Finally, HMMA objects to paragraphs 6 through 8 of Howard's declaration, arguing that they contain conclusory statements. Doc. 62 at 3. These statements directly address the statements of fact in HMMA's summary-judgment brief. For example, Howard states that he "disagrees" with certain statements, that HMMA's "recitation of [certain facts] is misleading," and that other statements made by HMMA are "not factually correct." Doc. 60-1 at 3. Because the "requirements of Rule 56 make it plain that declarations and affidavits which set forth conclusory arguments rather than statements of fact based on personal knowledge are improper," Short v. Mando Am. Corp., 805 F.Supp.2d 1246, 1265 (M.D. Ala. 2011), Howard's statements that he opposes HMMA's proffered facts—without offering any evidence of his own to contradict HMMA's assertions—do not satisfy Rule 56's requirements.

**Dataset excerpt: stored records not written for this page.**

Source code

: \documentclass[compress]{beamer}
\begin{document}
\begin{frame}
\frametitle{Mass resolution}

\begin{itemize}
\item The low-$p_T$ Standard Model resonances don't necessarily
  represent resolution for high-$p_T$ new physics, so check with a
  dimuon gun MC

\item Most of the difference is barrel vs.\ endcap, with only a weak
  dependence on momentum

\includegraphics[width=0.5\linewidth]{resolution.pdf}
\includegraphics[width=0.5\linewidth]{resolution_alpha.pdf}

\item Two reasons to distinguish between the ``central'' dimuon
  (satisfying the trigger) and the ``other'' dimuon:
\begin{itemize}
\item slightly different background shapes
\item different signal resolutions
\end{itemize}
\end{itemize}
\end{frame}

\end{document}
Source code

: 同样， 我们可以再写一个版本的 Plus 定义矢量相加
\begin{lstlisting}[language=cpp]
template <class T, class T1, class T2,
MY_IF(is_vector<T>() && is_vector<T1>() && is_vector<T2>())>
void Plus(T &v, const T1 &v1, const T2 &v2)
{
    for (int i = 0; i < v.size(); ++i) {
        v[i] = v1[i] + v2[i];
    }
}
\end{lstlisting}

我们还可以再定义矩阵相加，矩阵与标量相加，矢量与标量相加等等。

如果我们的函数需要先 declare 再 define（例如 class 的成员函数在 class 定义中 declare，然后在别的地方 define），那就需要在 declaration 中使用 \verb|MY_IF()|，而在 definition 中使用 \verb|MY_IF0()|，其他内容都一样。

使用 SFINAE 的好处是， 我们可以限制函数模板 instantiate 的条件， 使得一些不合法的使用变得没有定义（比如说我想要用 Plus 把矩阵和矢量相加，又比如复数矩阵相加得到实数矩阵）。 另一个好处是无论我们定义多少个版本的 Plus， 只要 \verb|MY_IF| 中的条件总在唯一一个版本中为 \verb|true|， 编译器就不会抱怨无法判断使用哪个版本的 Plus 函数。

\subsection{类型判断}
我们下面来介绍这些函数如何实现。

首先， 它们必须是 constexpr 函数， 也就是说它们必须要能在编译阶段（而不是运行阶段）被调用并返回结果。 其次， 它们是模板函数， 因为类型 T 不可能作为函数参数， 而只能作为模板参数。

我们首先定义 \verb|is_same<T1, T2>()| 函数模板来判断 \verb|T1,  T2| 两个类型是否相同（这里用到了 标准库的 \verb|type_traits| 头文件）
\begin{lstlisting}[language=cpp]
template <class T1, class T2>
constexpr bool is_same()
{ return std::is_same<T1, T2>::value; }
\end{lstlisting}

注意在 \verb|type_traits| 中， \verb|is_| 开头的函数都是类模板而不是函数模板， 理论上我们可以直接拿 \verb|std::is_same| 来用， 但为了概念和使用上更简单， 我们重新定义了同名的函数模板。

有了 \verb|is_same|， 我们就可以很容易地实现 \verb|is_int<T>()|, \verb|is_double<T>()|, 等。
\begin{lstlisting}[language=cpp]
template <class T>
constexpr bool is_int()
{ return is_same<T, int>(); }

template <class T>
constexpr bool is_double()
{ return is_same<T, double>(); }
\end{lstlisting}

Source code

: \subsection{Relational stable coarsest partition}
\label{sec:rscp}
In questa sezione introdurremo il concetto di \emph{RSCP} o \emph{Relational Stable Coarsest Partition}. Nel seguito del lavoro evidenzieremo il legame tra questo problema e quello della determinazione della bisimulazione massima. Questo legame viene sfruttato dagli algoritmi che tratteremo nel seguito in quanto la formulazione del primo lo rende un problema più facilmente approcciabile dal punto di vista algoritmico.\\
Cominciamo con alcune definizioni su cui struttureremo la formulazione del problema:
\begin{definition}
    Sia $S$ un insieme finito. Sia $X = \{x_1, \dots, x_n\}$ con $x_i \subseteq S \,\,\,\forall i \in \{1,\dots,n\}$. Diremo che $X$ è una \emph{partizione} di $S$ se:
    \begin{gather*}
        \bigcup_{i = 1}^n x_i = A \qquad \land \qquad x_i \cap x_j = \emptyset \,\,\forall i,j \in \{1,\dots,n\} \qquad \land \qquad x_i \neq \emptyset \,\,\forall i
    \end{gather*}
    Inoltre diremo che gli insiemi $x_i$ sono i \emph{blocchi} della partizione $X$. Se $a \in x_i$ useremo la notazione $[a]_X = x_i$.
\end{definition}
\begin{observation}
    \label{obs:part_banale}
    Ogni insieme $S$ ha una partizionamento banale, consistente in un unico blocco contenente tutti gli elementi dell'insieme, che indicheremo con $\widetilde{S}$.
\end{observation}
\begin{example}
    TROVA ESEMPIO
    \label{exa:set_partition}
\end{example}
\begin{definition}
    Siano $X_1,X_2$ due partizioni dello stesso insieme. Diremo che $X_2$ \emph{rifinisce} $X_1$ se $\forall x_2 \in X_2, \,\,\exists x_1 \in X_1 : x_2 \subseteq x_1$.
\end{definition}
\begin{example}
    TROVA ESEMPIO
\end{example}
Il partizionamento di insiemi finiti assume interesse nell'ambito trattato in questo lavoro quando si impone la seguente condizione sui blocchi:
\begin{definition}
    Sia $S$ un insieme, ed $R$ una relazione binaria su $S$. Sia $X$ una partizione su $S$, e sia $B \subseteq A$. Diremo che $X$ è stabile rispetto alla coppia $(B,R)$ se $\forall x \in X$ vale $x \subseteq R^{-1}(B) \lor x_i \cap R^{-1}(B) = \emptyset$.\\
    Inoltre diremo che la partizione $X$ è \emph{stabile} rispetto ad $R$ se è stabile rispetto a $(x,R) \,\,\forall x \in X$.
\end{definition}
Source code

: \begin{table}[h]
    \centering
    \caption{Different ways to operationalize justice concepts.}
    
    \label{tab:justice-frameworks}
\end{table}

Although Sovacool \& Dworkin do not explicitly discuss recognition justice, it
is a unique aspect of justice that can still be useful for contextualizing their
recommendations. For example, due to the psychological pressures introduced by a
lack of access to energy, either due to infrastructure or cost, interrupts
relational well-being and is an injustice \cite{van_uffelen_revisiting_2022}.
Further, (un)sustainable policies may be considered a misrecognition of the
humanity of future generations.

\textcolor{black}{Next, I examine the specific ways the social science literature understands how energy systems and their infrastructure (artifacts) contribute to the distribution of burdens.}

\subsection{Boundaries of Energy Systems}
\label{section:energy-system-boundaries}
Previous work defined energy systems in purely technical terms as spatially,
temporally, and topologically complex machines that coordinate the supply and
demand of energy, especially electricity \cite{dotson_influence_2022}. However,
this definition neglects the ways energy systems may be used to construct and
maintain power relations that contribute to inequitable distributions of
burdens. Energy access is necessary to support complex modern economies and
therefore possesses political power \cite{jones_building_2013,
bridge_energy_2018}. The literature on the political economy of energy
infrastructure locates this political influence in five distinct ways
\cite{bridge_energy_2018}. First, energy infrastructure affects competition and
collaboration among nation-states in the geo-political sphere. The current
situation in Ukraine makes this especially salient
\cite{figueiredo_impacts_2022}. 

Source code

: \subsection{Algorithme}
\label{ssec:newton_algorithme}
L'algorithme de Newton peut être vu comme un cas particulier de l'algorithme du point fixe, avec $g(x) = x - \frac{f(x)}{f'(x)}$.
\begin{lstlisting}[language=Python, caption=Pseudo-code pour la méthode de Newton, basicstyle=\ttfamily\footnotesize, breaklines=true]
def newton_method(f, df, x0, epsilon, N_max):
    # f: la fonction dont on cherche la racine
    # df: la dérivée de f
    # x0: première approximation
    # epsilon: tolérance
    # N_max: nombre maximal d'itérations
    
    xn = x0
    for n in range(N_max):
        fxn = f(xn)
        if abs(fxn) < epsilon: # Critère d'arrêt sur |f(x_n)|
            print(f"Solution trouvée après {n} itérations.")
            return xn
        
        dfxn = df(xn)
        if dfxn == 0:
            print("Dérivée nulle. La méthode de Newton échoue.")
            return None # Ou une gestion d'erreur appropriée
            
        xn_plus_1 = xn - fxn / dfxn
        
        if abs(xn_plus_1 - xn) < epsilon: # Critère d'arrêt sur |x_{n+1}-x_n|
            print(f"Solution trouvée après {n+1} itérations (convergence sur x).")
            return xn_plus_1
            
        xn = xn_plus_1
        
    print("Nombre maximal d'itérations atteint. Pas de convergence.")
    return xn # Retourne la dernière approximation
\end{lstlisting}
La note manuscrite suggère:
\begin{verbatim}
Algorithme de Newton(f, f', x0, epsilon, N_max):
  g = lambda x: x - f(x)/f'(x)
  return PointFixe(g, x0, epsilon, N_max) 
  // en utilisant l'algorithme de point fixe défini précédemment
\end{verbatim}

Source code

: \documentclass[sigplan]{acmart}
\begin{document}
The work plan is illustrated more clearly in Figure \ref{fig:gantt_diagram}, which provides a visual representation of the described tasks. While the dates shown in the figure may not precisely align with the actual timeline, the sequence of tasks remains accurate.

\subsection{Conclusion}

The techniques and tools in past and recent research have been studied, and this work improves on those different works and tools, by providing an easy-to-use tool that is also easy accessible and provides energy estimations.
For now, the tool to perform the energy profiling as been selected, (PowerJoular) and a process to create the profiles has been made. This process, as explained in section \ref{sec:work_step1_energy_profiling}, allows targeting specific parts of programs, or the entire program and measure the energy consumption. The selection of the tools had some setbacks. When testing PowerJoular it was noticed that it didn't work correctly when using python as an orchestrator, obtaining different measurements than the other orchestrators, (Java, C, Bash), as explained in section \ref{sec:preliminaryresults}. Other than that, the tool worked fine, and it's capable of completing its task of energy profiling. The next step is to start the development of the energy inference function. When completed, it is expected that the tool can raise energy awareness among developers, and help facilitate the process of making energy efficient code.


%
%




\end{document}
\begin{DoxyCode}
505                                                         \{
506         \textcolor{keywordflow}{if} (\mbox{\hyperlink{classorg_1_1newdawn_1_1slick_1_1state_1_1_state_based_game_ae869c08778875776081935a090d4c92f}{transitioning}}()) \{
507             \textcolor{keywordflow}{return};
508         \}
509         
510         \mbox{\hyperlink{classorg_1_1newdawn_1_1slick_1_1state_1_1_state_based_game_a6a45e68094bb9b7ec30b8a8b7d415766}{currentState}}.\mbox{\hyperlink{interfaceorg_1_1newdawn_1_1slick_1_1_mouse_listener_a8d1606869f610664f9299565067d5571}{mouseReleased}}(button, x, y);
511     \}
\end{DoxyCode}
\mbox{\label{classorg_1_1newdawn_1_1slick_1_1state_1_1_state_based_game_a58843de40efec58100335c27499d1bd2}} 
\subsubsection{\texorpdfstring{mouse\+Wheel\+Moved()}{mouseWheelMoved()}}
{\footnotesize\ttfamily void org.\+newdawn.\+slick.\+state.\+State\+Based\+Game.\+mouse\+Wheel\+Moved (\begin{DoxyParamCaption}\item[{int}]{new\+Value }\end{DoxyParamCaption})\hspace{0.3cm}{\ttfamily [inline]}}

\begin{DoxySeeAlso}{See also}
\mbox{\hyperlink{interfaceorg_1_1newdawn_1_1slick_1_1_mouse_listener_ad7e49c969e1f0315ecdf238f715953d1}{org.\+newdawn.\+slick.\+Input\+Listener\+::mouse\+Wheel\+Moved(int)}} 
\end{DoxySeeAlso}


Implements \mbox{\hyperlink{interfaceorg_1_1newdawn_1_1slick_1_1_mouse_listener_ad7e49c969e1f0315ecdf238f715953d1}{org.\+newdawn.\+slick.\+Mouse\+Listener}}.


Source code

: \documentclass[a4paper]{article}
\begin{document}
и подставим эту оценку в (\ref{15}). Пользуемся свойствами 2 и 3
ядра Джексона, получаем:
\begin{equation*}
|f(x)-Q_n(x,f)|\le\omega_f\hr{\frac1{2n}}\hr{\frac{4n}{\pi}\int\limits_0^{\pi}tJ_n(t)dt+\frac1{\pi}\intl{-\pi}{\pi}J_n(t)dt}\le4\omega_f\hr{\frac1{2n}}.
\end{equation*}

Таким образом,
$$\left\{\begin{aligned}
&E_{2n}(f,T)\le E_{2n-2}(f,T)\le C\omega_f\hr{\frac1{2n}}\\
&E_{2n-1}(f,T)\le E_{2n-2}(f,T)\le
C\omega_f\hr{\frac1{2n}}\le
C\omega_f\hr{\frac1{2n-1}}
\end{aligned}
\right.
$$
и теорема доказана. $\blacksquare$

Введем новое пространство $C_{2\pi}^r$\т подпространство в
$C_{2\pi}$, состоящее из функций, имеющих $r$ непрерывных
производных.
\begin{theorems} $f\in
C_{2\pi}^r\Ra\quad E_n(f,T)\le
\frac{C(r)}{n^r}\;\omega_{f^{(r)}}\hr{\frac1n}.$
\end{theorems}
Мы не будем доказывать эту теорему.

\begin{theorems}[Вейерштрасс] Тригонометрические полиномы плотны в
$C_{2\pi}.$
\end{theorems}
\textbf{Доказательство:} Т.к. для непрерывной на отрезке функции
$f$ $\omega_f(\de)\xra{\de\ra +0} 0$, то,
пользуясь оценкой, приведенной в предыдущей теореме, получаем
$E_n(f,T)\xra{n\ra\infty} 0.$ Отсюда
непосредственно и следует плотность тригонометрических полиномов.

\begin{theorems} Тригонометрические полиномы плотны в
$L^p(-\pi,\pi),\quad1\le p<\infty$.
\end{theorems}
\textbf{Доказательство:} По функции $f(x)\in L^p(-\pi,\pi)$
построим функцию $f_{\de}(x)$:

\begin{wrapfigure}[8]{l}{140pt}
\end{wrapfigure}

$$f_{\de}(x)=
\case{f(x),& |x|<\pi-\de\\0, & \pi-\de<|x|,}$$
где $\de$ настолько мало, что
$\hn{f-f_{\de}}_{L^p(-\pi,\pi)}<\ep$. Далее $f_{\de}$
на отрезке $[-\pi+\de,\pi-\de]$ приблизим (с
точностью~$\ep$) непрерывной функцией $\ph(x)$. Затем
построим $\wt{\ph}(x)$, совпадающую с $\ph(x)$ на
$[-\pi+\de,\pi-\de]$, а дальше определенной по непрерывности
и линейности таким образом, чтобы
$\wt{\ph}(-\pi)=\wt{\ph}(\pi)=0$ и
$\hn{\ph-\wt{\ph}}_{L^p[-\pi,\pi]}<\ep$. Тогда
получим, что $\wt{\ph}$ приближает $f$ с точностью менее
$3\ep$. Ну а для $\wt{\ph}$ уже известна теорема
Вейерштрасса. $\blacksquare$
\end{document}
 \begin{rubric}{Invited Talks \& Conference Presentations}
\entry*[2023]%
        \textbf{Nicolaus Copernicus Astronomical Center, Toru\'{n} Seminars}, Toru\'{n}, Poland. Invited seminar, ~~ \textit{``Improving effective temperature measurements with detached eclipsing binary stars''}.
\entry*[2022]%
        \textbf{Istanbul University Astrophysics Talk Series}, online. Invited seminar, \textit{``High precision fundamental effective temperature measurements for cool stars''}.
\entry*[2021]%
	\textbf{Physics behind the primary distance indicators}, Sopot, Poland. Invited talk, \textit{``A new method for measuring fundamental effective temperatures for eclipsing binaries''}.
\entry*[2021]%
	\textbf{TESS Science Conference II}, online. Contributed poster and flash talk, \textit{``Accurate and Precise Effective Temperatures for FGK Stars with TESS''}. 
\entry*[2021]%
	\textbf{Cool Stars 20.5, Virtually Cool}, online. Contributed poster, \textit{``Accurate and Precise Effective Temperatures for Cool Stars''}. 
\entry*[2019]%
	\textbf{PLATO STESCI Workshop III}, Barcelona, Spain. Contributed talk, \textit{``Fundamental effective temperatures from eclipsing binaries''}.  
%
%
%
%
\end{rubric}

See Holifield v. Reno, 115 F.3d 1555, 1564 n.6 (11th Cir. 1997) ("[C]onclusory assertions . . . in the absence of [admissible] supporting evidence, are insufficient to withstand summary judgment."). HMMA's objections to paragraphs 6, 7, and 8 are therefore due to be SUSTAINED.

C. Motion for Summary Judgment

Howard claims that HMMA violated Title VII of the Civil Rights Act of 1964, 42 U.S.C. § 2000e, et seq., when it discriminated against him by terminating his employment on the basis of race. Doc. 25 at 2; 42 U.S.C. § 2000e-2(a)(1). Under Title VII, Howard may prove that HMMA discriminated against him by presenting either direct or circumstantial evidence. See, e.g., Maynard v. Bd. of Regents, 342 F.3d 1281, 1288 (11th Cir. 2003). Here, Howard has offered only circumstantial evidence in support his claim.

In race-based employment discrimination claims supported by circumstantial evidence, courts apply the burden-shifting framework of McDonnell Douglas Corp. v. Green, 411 U.S. 792, 802-05 (1973). Under this framework, the plaintiff must first establish a prima facie case of race discrimination. See id. at 802; Brown v. Ala. Dept. of Transp., 597 F.3d 1160, 1174 (11th Cir. 2010). "If a plaintiff makes the requisite showing, the burden of production shifts to the employer to articulate a legitimate, nondiscriminatory reason for its actions." Brown, 520 597 F.3d at 1174 (citing Rojas v. Florida, 285 F.3d 1339, 1342 (11th Cir. 2002)). This does not mean, however, that the employer must persuade the court that it was "actually motivated by the proffered reasons." Id. Finally, if the employer meets this burden, the plaintiff must demonstrate that the proffered reason is merely a pretext for unlawful discrimination. Id.

1. Prima Facie Case

To make out a prima facie case of racial discrimination based on circumstantial evidence, a plaintiff must show "(1) that he is a member of a protected class; (2) he was qualified for the position; (3) he suffered an adverse employment action; and (4) he was. . . treated less favorably than a similarly-situated individual outside his protected class." Maynard, 342 F.3d at 1289; see Burke-Fowler v. Orange Cnty., Fla., 447 F.3d 1319, 1323 (11th Cir. 2006). Here, the parties do not dispute that Howard is black, that he qualified for his employment at HMMA, and that HMMA terminated his employment. They do disagree, however, about the final element. Specifically, HMMA claims that Howard "has not identified a similarly-situated employee who was treated more favorably than he was." Doc. 52 at 15.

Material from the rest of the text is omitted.